Als Gegenbewegung zum Expressionismus formiert sich ab 1916 von Zürich ausgehend die Dada-Bewegung. Mit gezielten Provokationen, etwa Lautgedichten und Nonsens-Poesie, macht sie sich über den Pathos (Feierlichkeit) der Expressionisten ebenso lustig wie über sich selbst. Mit dem Verschwinden des Expressionismus nach 1923 flacht auch ihre Wirkung ab getreu dem ironischen Motto: »Die echten Werke DADAs dürfen höchstens sechs Stunden leben.«

Merkmale

Form

  • Genres
    • Lyrik
    • Dramen
  • pathetische Sprache
  • Verletzung herkömmlicher Formen bei der Suche nach neuen Ausdrucksmöglichkeiten: Verfremdung und Verzerrung
  • gezielte Schockwirkung und Provokation angestrebt: Ästhetik des Hässlichen
  • Syntax: Zertrümmerung traditioneller Formen

Inhalt

  • Endzeitstimmung, unbestimmte Erwartung, z.B. Warten auf gewaltsame Lösung
  • Auflehnung gegen die starren Konventionen der wilhelminischen Gesellschaft
  • (Kultur)revolutionärer Gestus: Suche nach dem ›neuen Menschen‹
  • Ausdruck extremer Gefühle (Schrei) statt Wiedergabe von Äusserlichkeiten
  • übertriebene Darstellung des modernen Großstadtlebens

Epochenübergang

Im Gegensatz zum Symbolismus stellt der Expressionismus den Inhalt über die Form. Statt der klassizistischen Vervollkommnung herkömmlicher Formen werden neue Ausdrucksformen gesucht. Die Rebellion gegen die Tradition und die Autorität steht im Zentrum.

Wie im Naturalismus wird die Literatur des Expressionismus wieder zu einem sozialkritischen Medium. Das Hässliche wird dabei ebenfalls nicht gescheut, sondern im Gegenteil genüsslich ins Rampenlicht gestellt. Im Gegensatz zum Naturalismus beschränkt sich der Expressionismus aber nicht auf die blosse Abbildung des Realen, sondern überhöht diese Realität in der subjektiven, ausdrucksstarken Wiedergabe.

Merkwürdiges

»Ich meine, keine Zeit war bis auf den Tag so inhaltslos wie diese«, beschreibt der Lyriker Georg Heym die Befindlichkeit drei Jahre vor dem Weltkrieg.

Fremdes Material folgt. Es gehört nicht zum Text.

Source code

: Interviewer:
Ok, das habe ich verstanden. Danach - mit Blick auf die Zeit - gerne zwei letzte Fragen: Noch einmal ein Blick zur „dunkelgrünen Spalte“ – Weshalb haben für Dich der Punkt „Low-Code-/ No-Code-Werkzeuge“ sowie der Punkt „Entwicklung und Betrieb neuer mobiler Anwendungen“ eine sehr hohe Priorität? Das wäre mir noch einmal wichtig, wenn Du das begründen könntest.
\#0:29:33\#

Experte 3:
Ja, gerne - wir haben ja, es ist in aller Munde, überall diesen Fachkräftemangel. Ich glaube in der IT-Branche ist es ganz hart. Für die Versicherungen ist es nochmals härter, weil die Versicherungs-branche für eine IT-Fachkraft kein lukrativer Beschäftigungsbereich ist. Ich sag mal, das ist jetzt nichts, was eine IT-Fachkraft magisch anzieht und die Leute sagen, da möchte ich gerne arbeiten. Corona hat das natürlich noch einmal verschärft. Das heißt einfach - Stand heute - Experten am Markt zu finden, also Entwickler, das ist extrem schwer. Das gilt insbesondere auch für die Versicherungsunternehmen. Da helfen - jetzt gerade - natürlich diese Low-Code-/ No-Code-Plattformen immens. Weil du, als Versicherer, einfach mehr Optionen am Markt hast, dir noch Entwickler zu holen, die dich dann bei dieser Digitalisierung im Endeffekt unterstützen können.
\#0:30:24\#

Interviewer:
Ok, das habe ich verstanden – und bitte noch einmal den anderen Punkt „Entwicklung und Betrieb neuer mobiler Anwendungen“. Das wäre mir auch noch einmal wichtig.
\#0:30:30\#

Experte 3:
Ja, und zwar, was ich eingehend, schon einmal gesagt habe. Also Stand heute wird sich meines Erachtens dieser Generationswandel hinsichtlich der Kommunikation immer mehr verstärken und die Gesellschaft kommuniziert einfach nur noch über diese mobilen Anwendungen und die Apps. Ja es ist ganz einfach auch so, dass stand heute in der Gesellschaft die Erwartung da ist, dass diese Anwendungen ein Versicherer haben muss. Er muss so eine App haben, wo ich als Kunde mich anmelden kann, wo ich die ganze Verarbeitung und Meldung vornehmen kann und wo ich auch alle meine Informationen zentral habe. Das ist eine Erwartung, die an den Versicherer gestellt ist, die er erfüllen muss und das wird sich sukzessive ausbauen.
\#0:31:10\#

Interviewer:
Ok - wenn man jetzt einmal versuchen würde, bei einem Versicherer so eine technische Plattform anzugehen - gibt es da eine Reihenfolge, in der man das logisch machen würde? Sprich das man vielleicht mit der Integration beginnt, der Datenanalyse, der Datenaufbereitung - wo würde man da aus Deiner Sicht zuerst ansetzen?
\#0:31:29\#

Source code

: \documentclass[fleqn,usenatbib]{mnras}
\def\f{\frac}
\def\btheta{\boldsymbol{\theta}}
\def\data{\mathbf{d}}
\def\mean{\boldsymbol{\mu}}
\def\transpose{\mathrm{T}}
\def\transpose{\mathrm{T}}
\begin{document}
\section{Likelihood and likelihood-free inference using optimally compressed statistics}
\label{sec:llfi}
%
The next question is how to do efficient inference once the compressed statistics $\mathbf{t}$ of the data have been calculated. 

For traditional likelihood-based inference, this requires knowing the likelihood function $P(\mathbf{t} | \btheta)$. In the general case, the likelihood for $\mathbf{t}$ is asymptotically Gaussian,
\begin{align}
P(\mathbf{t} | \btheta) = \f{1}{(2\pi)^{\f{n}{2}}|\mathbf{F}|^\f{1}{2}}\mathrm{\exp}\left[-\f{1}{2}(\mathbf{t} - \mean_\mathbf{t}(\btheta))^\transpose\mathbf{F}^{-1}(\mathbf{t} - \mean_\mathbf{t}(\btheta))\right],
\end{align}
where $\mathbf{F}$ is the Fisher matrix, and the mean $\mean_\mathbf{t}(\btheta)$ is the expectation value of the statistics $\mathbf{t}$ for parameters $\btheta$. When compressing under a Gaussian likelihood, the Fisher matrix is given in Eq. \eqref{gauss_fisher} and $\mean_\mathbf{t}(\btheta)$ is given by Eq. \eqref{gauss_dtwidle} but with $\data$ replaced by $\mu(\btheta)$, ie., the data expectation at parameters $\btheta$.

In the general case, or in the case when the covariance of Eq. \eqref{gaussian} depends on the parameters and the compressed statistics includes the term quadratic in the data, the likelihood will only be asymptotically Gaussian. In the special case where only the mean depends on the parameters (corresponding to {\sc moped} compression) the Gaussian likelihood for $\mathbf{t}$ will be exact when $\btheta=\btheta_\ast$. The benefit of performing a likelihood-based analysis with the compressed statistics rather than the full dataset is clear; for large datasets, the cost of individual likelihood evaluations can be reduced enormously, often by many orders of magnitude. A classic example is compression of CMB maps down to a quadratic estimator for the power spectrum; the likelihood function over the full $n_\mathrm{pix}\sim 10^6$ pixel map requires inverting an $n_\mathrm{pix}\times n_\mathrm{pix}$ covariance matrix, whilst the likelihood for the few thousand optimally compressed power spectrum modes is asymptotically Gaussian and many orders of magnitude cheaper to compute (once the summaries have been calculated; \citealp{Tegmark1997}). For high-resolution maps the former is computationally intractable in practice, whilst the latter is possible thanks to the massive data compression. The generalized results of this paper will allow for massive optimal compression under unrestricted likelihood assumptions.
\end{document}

Es ist immer das Gleiche, so langweilig, langweilig, langweilig. Es geschieht nichts, nichts, nichts. Wenn doch einmal etwas geschehen wollte, was nicht diesen faden Geschmack von Alltäglichkeit hinterlässt. […] [S]ei es auch nur, dass man einen Krieg begänne, er kann ungerecht sein. Dieser Frieden ist so faul, ölig und schmierig wie eine Leimpolitur auf alten Möbeln.

In diesen Zeilen zeigt sich der Ekel vor der dekadenten Gegenwart ebenso deutlich wie die Hoffnung auf eine Apokalypse. Wie naiv diese Vorstellung eines erlösenden Krieges ist, muss Heym nicht mehr erfahren. Er stirbt – als einer der wenigen Expressionisten – schon vor Kriegsausbrauch: Er ertrinkt beim Eislaufen in der Havel bei Berlin.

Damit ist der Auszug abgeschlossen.